In the listing below, the answer starts at the line that has "to verify yours." and stops after the line that has "options, tap ."; please repeat that part exactly and nothing more.

*** INFORMATION GIVEN Section Begins ***

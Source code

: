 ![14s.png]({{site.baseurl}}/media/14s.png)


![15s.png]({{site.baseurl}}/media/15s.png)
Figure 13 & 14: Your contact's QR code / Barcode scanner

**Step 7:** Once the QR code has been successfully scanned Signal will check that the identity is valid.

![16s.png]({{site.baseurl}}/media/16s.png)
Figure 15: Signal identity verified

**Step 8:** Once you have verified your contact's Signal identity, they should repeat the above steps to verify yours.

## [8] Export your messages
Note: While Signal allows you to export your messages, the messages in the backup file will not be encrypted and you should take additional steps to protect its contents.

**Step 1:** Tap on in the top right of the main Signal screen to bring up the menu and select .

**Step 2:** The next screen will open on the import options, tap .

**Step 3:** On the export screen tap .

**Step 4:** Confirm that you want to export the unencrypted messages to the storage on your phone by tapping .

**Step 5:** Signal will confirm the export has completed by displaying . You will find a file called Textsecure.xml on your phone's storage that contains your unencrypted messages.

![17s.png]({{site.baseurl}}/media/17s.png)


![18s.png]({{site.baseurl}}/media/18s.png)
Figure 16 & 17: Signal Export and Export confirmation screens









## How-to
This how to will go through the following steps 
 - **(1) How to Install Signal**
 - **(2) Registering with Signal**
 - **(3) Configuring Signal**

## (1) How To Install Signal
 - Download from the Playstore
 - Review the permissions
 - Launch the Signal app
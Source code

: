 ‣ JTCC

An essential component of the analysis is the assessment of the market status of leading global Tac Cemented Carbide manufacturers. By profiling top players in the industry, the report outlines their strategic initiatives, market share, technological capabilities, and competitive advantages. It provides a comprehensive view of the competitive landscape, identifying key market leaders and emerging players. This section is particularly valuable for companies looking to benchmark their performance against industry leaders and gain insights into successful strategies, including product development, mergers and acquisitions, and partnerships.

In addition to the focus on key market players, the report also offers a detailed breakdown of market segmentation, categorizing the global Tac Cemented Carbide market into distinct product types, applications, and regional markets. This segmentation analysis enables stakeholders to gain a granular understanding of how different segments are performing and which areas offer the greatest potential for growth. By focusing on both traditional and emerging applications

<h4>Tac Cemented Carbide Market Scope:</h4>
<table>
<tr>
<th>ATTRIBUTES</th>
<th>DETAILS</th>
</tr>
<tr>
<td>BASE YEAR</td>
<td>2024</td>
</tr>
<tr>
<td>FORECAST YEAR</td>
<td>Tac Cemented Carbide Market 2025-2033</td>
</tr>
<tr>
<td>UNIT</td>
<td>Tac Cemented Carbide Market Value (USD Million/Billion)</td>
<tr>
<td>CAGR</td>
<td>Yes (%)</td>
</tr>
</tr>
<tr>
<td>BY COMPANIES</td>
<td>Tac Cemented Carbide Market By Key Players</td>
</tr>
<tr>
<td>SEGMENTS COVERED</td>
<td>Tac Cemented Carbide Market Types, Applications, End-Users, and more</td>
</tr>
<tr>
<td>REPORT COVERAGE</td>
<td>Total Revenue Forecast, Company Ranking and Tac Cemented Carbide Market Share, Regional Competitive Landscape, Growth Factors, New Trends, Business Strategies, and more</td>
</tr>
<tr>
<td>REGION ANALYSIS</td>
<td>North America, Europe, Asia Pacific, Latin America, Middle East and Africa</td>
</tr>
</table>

*** INFORMATION GIVEN Section Ends ***

§ EXERCISE ANSWER
**Step 8:** Once you have verified your contact's Signal identity, they should repeat the above steps to verify yours.

## [8] Export your messages
Note: While Signal allows you to export your messages, the messages in the backup file will not be encrypted and you should take additional steps to protect its contents.

**Step 1:** Tap on in the top right of the main Signal screen to bring up the menu and select .

**Step 2:** The next screen will open on the import options, tap .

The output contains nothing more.